Além disso, essa ironia tem um potencial ético: ela obriga o outro — e a nós mesmos — a refletir com mais cuidado, a responsabilizar-se pelo que diz. Não basta repetir fórmulas, slogans ou estatísticas. A pergunta socrática escava: “O que isso significa, de fato?” É uma ferramenta contra a superficialidade, contra a alienação do discurso, contra a embriaguez da própria opinião.

Como escreve o filósofo brasileiro Renato Janine Ribeiro, “o que Sócrates nos ensinou, mais que tudo, é o valor do diálogo como forma de buscar o bem”. Em tempos de polarizações e certezas rígidas, o espírito socrático se torna mais necessário do que nunca. Talvez devêssemos reaprender a perguntar como quem não sabe, não para manipular, mas para encontrar juntos alguma luz no meio do barulho.

No fundo, a ironia socrática nos lembra que pensar não é acumular verdades, mas depurar ilusões. E isso — nos tempos modernos, de verdades líquidas e vozes gritadas — é quase um ato de resistência.

Vamos as aplicações contemporâneas da ironia socrática

1. Na educação: ensinar a perguntar

Imagine um professor diante de uma turma que decorou fórmulas, definições, datas. A aula flui, mas algo falta. Então o professor para e pergunta:

“Mas por que vocês acham que isso é importante?”

Silêncio.

Essa pergunta, que parece simples, desestabiliza. É a ironia socrática entrando em cena: questionar não apenas o conteúdo, mas o próprio sentido do saber.

Na prática pedagógica, o uso da ironia socrática não é zombaria, mas provocação no melhor sentido: provocar o pensamento adormecido. Ao invés de entregar o conteúdo pronto, o professor encena sua ignorância para que os alunos construam argumentos, desenvolvam critérios. Ensinar deixa de ser um ato de transmitir e passa a ser um ato de escavar juntos o que vale a pena saber.

2. Na política: a pergunta que desarma o discurso

No debate político, a ironia socrática é rara, mas poderosa. Ela surge quando alguém recusa o jogo da agressividade e responde com uma pergunta desconcertante:

— “Você disse que quer ‘resgatar os valores da família’. Pode explicar quais são esses valores e de onde vêm?”

Essa pergunta, feita sem atacar, abre um buraco no discurso. A ironia socrática, nesse contexto, desideologiza. Ela tenta separar argumento de emoção, crença de convicção, e exige do outro mais do que frases decoradas: exige pensar.

Em tempos de palanques digitais e trincheiras ideológicas, a ironia socrática é como oxigênio: não grita, mas expõe. Não se impõe — convida. É o diálogo em vez do monólogo armado.

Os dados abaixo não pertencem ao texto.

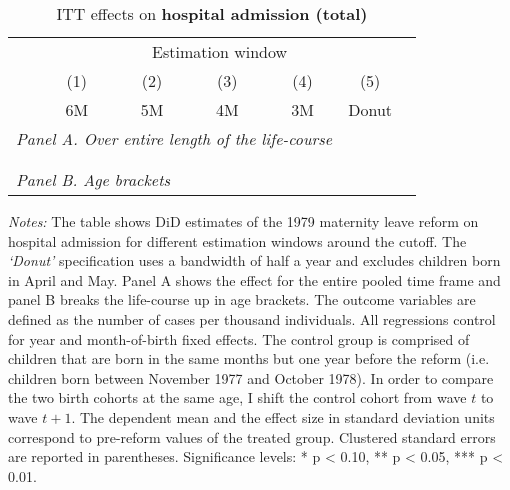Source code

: \vspace*{\fill}
\begin{table}[H] \centering 
 \begin{threeparttable} \centering \caption{ITT effects on \textbf{hospital admission (total)}}\label{tab: DD_hopsital2_total}
  {\def\sym#1{\ifmmode^{#1}\else\(^{#1}\)\fi} 
 	\begin{tabular}{l*{6}{c}}
 		\toprule 
 		& \multicolumn{5}{c}{Estimation window} \\ 
 		\cmidrule(lr){2-6}
 		&\multicolumn{1}{c}{(1)}&\multicolumn{1}{c}{(2)}&\multicolumn{1}{c}{(3)}&\multicolumn{1}{c}{(4)}&\multicolumn{1}{c}{(5)}\\
 		&\multicolumn{1}{c}{6M}&\multicolumn{1}{c}{5M}&\multicolumn{1}{c}{4M}&\multicolumn{1}{c}{3M}&\multicolumn{1}{c}{Donut}\\
 		\midrule
 		\multicolumn{5}{l}{\emph{Panel A. Over entire length of the life-course}} \\
 		 \\ \\
 		\multicolumn{5}{l}{\emph{Panel B. Age brackets}} \\
 		    
 		\bottomrule 
 	\end{tabular}}
 	\begin{tablenotes} 
 		\item \scriptsize \emph{Notes:} The table shows DiD estimates of the 1979 maternity leave reform on hospital admission for different estimation windows around the cutoff. The \textit{`Donut'} specification uses a bandwidth of half a year and excludes children born in April and May. Panel A shows the effect for the entire pooled time frame and panel B breaks the life-course up in age brackets. The outcome variables are defined as the number of cases per thousand individuals. All regressions control for year and month-of-birth fixed effects. The control group is comprised of children that are born in the same months but one year before the reform (i.e. children born between November 1977 and October 1978). In order to compare the two birth cohorts at the same age, I shift the control cohort from wave $t$ to wave $t+1$. The dependent mean and the effect size in standard deviation units correspond to pre-reform values of the treated group. Clustered standard errors are reported in parentheses. \newline Significance levels: * p < 0.10, ** p < 0.05, *** p < 0.01. \newline 	%
 	\end{tablenotes} 
 \end{threeparttable} 
 \end{table}
\vspace*{\fill}\clearpage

3. Na cultura digital: o gesto subversivo de dizer “não sei”

Nas redes sociais, todos têm opinião sobre tudo — da vacina à guerra, da dieta ao fim do mundo. Quem diz “não sei” parece fraco. Mas há um poder imenso nessa frase.

Talvez a ironia socrática hoje apareça quando alguém comenta com honestidade:
— “Desculpa, não entendi bem essa notícia. Alguém pode me explicar?”

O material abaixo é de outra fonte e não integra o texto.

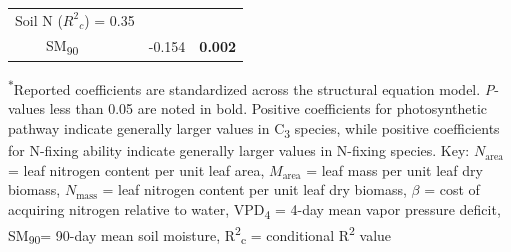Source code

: \begin{table}
\begin{tabular}{p{0.5cm}p{3cm}p{1.5cm}p{1.5cm}}
            \multicolumn{2}{l}{Soil N ($R^2{}_c$) = 0.35} && \\
            & \multicolumn{1}{l}{SM\textsubscript{90}} & \multicolumn{1}{r}{-0.154} & \multicolumn{1}{r}{\textbf{0.002}} \\
            \hline

        \end{tabular}%
        \label{tab:table4.5}
    \end{table}
\begin{singlespace}
    \noindent \textsuperscript{$*$}Reported coefficients are standardized across the structural equation model. \textit{P}-values less than 0.05 are noted in bold. Positive coefficients for photosynthetic pathway indicate generally larger values in C\textsubscript{3} species, while positive coefficients for N-fixing ability indicate generally larger values in N-fixing species. Key: $N_\mathrm{area}$ = leaf nitrogen content per unit leaf area, $M_\mathrm{area}$ = leaf mass per unit leaf dry biomass, $N_\mathrm{mass}$ = leaf nitrogen content per unit leaf dry biomass, $\beta$ = cost of acquiring nitrogen relative to water, VPD\textsubscript{4} = 4-day mean vapor pressure deficit, SM\textsubscript{90}= 90-day mean soil moisture, R\textsuperscript{2}\textsubscript{c} = conditional R\textsuperscript{2} value
\end{singlespace}
\clearpage

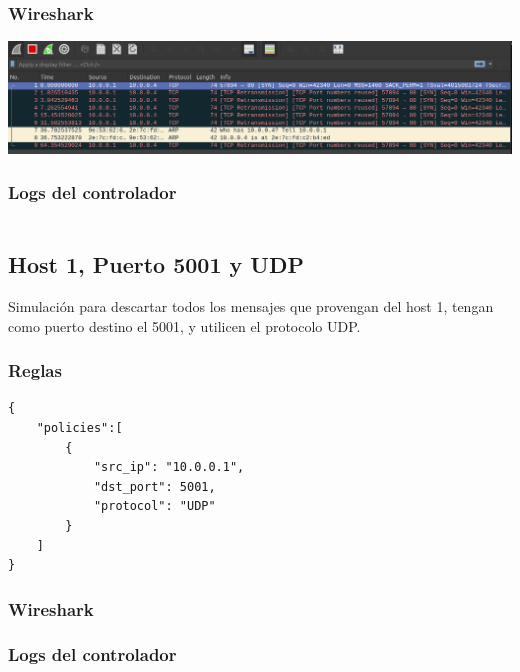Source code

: \documentclass{article}
\begin{document}
\subsubsection{Wireshark}
\begin{center}
\includegraphics[scale=0.35]{bloq_80_port.png}
\end{center}



\subsubsection{Logs del controlador}
\begin{center}
  \inputminted[fontsize=\footnotesize]{text}{informe/logs/Port_80_Log.txt}
\end{center}

\subsection{Host 1, Puerto 5001 y UDP}
Simulación para descartar todos los mensajes que provengan del host 1, tengan como puerto destino el 5001, y utilicen el protocolo UDP.
\subsubsection{Reglas}
\begin{verbatim}
{
    "policies":[
        {
            "src_ip": "10.0.0.1",
            "dst_port": 5001,
            "protocol": "UDP"
        }
    ]
}
\end{verbatim}

\subsubsection{Wireshark}
\begin{center}
\end{center}

\subsubsection{Logs del controlador}
\begin{center}
\end{center}
\end{document}
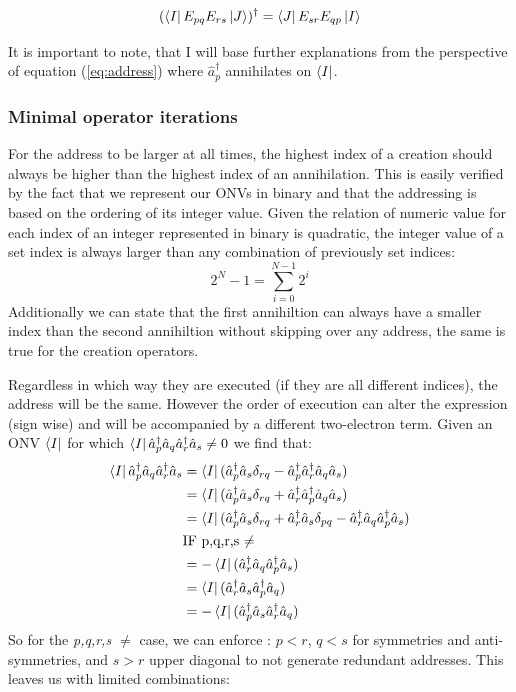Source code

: \documentclass[12p]{article}
\begin{document}
\begin{equation}
  (\bra{I} E_{pq} E_{rs} \ket{J})^\dagger = \bra{J} E_{sr} E_{qp} \ket{I}
\end{equation}

It is important to note, that I will base further explanations from the perspective of equation (\ref{eq:address}) where $\hat{a}^{\dagger}_{p}$ annihilates on $\bra{I}$.

\subsubsection{Minimal operator iterations}
For the address to be larger at all times, the highest index of a creation should always be higher than the highest index of an annihilation. This is easily verified by the fact that we represent our ONVs in binary and that the addressing is based on the ordering of its integer value. Given the relation of numeric value for each index of an integer represented in binary is quadratic, the integer value of a set index is always larger than any combination of previously set indices:
\begin{equation}
  2^N - 1 = \sum^{N-1}_{i=0} 2^i
\end{equation}
Additionally we can state that the first annihiltion can always have a smaller index than the second annihiltion without skipping over any address, the same is true for the creation operators.

Regardless in which way they are executed (if they are all different indices), the address will be the same. However the order of execution can alter the expression (sign wise) and will be accompanied by a different two-electron term. Given an ONV $\bra{I}$ for which $\bra{I} \hat{a}^\dagger_p \hat{a}_q \hat{a}^\dagger_r \hat{a}_s \neq 0 $ we find that:
\begin{align}
  \bra{I} \hat{a}^\dagger_p \hat{a}_q \hat{a}^\dagger_r \hat{a}_s & = \bra{I} (\hat{a}^\dagger_p \hat{a}_s \delta_{rq} - \hat{a}^\dagger_p \hat{a}^\dagger_r \hat{a}_q \hat{a}_s) \nonumber \\
  & = \bra{I} (\hat{a}^\dagger_p  \hat{a}_s \delta_{rq} + \hat{a}^\dagger_r \hat{a}^\dagger_p \hat{a}_q \hat{a}_s) \nonumber \\
  & = \bra{I} (\hat{a}^\dagger_p  \hat{a}_s \delta_{rq} + \hat{a}^\dagger_r \hat{a}_s \delta_{pq} - \hat{a}^\dagger_r \hat{a}_q \hat{a}^\dagger_p \hat{a}_s) \label{eq:equals} \\
  & \text{IF p,q,r,s $\neq$} \nonumber \\
  & = - \bra{I}(\hat{a}^\dagger_r \hat{a}_q \hat{a}^\dagger_p \hat{a}_s )\\
  & = \bra{I} (\hat{a}^\dagger_r \hat{a}_s \hat{a}^\dagger_p \hat{a}_q ) \\
  & = - \bra{I} (\hat{a}^\dagger_p \hat{a}_s \hat{a}^\dagger_r \hat{a}_q)
\end{align}
So for the \textit{p,q,r,s $\neq$} case, we can enforce : $p<r$, $q<s$ for symmetries and anti-symmetries, and $s > r$ upper diagonal to not generate redundant addresses. This leaves us with limited combinations:
\end{document}
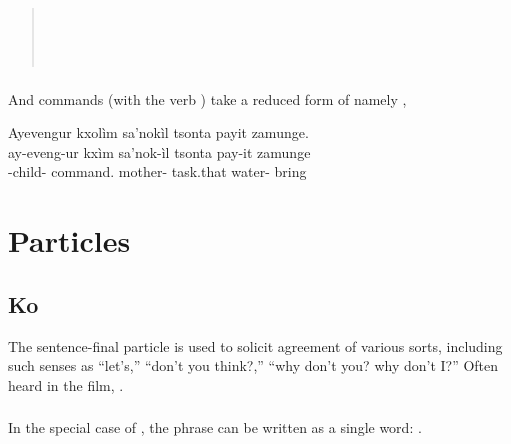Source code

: \begin{quotation}
\noindent{}\\
\indent{} \\
\noindent{} \\
\indent{}
\end{quotation}

\subsubsection{} And commands (with the verb  ) take a reduced form of   namely ,

\begin{interlin}
\glll Ayevengur kxolìm sa'nokìl tsonta payit zamunge. \\
    ay-eveng-ur kxìm sa'nok-ìl tsonta pay-it zamunge \\
  -child- command. mother- task.that water- bring \\
 \Ipawl{}
\end{interlin}

\noindent{}

\section{Particles}

\subsection{Ko} The sentence-final particle  is used to solicit
agreement of various sorts, including such senses as ``let's,''
``don't you think?,'' ``why don't you? why don't I?''  Often heard in
the film,  .
\label{syn:particle:ko}

\subsubsection{} In the special case of  , 
the phrase can be written as a single word: .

Essa pergunta, feita com verdadeira curiosidade, rompe a corrente da vaidade informativa. Ela abre espaço para um novo tipo de inteligência: aquela que prefere aprender do que parecer saber.

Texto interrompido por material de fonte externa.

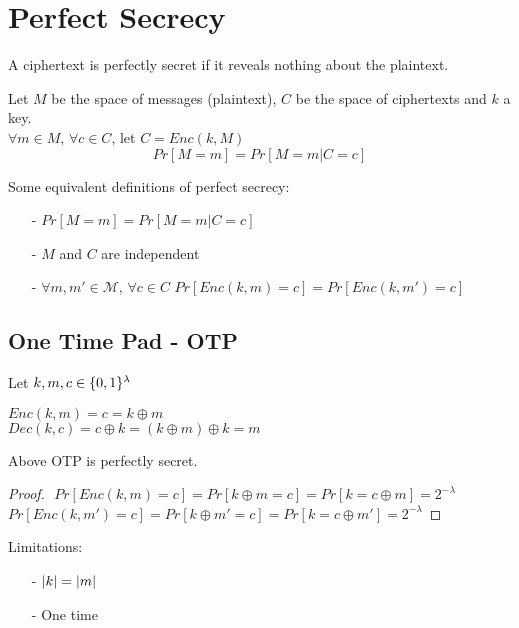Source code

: \chapter{Perfect Secrecy}

A ciphertext is perfectly secret if it reveals nothing about the plaintext.

Let $M$ be the space of messages (plaintext), $C$ be the space of ciphertexts and $k$ a key.\\
$\forall m \in M$, $\forall c \in C$, let $C = Enc(k,M)$
\[ Pr[M = m] = Pr[M=m \vert C=c] \]

Some equivalent definitions of perfect secrecy:
\begin{itemize}
    \item[-] $Pr[M = m] = Pr[M=m \vert C=c]$
    \item[-] $M$ and $C$ are independent
    \item[-] $\forall m,m' \in \mathcal{M}$, $\forall c \in C$ $Pr[Enc(k,m)=c] = Pr[Enc(k,m')=c]$  
\end{itemize}


\section{One Time Pad - OTP}
Let $k,m,c \in \{0,1\}^\lambda$

$Enc(k,m) = c = k \oplus m$\\
$Dec(k,c) = c \oplus k = (k \oplus m) \oplus k = m$

\begin{theorem}
    Above OTP is perfectly secret.
\end{theorem}

\begin{proof}
$ $\newline
$Pr[Enc(k,m)=c] = Pr[k \oplus m = c] = Pr[k = c \oplus m] = 2^{-\lambda}$\\
$Pr[Enc(k,m')=c] = Pr[k \oplus m' = c] = Pr[k = c \oplus m'] = 2^{-\lambda}$
\end{proof}

Limitations:
\begin{itemize}
    \item[-] $\vert k \vert = \vert m \vert$
    \item[-] One time 
\end{itemize}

Aqui, a ironia não é fingimento de ignorância, mas um ato de humildade. Uma ética da dúvida. Uma recusa à pressa de ter razão. É a pausa que desativa a ansiedade opinativa e reinventa o sentido de conversar.

Finalizando: o saber que nasce da escuta

Reviver a ironia socrática nos tempos modernos não é uma nostalgia de método, mas uma urgência de atitude. Fingir não saber para provocar o pensamento do outro não é manipulação: é uma forma ética de cuidado. É pedagogia, é política, é comunicação genuína.

Num mundo que valoriza a aparência do saber, a ironia socrática resgata a profundidade da escuta. Ela não é contra o conhecimento — ela é contra a ilusão de que já sabemos tudo.

Como Sócrates, talvez devêssemos andar pelas ruas, pelos feeds, pelos corredores das escolas e dos escritórios, apenas perguntando:

“O que é isso que você diz saber?”

— e, quem sabe, a partir daí, possamos pensar juntos.